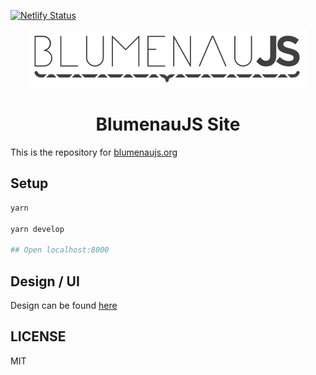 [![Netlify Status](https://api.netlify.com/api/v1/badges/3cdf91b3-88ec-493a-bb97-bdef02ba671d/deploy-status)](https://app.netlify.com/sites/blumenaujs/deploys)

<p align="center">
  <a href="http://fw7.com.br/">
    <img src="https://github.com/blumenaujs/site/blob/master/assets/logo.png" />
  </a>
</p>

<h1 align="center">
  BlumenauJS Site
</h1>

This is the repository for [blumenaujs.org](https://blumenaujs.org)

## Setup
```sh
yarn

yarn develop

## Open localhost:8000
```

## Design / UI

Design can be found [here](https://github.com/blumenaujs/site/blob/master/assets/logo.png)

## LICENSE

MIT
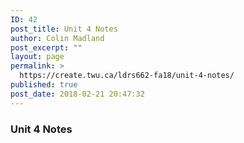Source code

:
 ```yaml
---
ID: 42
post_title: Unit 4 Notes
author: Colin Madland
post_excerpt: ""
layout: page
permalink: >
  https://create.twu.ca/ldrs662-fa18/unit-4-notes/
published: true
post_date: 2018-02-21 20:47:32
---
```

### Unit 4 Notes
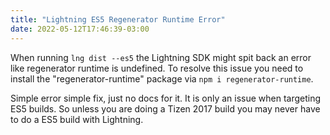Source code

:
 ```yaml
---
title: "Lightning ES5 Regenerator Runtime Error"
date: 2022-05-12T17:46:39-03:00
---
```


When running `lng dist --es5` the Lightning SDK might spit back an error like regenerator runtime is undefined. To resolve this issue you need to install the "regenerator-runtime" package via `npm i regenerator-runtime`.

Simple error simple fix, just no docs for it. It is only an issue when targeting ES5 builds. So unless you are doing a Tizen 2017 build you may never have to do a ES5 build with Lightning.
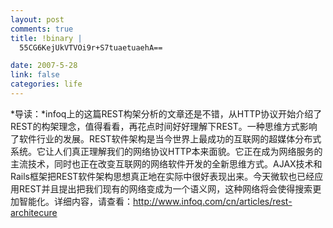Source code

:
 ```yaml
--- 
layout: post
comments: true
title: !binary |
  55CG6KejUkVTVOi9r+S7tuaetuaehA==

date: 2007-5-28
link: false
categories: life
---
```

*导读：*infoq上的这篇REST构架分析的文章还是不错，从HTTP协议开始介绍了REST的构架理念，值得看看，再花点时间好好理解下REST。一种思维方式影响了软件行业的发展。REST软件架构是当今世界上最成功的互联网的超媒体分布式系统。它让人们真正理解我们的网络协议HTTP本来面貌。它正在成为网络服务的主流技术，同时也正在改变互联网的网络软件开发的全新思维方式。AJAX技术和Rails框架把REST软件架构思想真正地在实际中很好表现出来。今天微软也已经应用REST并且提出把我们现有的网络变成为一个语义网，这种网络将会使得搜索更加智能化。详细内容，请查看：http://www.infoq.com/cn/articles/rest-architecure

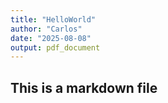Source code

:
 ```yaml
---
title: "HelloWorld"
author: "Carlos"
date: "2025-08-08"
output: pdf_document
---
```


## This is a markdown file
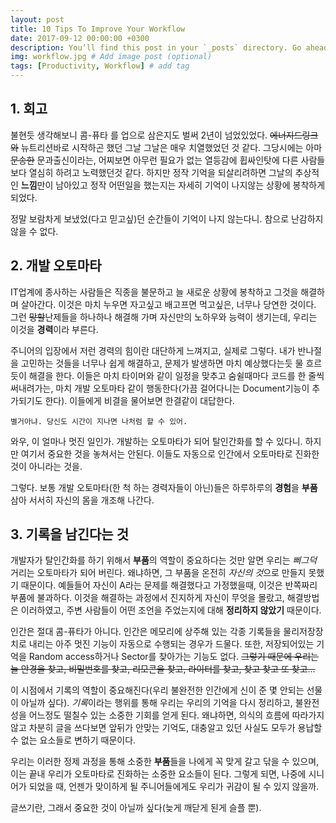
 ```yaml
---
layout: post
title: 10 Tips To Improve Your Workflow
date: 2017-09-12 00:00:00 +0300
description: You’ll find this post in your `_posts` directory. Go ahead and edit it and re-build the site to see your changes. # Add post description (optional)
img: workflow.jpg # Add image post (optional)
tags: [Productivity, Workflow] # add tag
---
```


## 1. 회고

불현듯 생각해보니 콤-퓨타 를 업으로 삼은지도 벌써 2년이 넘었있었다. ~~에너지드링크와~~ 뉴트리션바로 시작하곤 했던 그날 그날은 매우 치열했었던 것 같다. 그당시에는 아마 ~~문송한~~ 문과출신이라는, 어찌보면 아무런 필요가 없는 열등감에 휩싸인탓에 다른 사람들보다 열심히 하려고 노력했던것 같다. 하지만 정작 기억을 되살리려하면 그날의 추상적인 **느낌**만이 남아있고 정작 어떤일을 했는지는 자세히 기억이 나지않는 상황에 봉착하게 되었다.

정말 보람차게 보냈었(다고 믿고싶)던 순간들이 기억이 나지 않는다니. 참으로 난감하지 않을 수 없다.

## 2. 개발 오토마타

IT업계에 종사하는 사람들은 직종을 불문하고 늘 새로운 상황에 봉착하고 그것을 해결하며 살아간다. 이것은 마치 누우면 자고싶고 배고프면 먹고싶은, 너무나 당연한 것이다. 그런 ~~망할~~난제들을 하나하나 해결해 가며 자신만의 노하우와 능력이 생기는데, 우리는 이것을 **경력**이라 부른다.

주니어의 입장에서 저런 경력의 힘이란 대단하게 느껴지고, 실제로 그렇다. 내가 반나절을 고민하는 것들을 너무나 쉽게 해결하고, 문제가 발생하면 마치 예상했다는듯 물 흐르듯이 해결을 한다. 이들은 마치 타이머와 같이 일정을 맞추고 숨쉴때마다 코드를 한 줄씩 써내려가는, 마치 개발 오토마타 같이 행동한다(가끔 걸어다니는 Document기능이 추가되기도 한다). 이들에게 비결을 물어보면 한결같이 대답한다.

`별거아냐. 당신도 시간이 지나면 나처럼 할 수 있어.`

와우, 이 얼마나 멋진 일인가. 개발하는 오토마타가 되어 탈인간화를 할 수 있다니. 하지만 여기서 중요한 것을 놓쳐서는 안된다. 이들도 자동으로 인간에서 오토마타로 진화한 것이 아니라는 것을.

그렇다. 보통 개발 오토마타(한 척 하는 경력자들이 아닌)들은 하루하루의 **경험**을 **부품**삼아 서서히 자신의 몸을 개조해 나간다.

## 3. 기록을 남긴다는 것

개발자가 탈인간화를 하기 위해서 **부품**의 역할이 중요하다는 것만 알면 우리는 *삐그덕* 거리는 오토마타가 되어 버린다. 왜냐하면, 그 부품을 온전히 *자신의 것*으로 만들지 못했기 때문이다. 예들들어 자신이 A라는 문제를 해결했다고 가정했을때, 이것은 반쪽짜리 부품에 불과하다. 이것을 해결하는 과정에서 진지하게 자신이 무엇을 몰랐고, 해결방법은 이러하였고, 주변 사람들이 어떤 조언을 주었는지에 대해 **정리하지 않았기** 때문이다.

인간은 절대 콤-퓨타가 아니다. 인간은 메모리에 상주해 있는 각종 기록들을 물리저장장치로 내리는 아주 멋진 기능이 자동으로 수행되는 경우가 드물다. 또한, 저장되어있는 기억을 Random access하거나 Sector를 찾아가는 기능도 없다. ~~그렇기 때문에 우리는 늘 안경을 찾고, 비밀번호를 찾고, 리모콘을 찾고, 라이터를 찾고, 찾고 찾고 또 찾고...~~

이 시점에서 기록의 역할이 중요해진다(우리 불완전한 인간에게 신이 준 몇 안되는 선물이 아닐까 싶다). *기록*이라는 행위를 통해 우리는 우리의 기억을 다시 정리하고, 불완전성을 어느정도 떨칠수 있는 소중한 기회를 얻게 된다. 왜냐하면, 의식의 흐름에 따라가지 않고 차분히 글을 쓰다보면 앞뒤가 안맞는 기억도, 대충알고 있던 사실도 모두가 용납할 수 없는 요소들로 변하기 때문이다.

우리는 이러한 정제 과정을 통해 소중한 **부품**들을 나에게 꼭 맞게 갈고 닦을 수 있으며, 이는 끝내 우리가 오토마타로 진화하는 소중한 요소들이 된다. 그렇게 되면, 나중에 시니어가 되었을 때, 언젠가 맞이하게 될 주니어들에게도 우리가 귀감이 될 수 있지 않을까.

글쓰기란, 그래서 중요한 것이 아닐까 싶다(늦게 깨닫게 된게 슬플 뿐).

──────────

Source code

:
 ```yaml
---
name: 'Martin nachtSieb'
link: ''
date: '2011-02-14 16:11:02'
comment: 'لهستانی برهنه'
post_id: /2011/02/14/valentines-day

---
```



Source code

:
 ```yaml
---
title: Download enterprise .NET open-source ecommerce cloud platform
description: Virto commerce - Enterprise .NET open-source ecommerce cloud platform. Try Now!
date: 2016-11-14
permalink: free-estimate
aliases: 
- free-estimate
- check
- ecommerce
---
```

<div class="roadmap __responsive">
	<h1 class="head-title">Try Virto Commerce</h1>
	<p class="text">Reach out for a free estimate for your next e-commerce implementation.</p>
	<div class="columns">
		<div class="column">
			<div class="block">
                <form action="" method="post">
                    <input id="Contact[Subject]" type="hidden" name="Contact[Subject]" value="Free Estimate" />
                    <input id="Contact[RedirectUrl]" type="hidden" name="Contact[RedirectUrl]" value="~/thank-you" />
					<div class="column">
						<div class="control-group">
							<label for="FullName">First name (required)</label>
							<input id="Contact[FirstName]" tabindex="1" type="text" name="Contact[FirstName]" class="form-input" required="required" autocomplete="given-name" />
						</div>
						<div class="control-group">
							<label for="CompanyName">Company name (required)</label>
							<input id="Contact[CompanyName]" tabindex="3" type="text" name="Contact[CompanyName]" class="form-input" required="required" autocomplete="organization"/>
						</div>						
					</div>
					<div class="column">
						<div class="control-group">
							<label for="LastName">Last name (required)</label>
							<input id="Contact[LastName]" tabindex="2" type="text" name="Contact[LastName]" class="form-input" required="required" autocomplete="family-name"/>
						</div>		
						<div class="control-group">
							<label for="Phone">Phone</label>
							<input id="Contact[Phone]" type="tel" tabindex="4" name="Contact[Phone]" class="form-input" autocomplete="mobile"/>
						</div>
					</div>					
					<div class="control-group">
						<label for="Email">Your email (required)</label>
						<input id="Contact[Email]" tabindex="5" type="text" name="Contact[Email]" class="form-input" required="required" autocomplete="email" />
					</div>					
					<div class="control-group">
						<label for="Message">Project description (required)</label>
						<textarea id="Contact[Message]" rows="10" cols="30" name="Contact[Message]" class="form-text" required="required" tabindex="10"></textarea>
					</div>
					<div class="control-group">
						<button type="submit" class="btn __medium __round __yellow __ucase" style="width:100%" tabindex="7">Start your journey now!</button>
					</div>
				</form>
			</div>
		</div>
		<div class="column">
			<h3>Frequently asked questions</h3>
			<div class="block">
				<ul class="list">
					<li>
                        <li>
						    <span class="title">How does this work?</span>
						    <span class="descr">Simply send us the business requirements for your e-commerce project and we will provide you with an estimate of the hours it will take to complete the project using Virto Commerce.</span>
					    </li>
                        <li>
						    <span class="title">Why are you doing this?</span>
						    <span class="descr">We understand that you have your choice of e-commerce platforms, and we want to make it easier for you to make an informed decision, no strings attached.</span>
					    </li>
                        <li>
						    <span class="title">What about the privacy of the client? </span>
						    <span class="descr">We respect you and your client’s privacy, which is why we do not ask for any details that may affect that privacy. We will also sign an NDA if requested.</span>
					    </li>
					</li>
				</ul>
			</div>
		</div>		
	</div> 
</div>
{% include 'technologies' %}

──────────

What you should do
Search the material for the string "Design" and show every line that has it.

Finished exercise
## Design / UI
Design can be found [here](https://github.com/blumenaujs/site/blob/master/assets/logo.png)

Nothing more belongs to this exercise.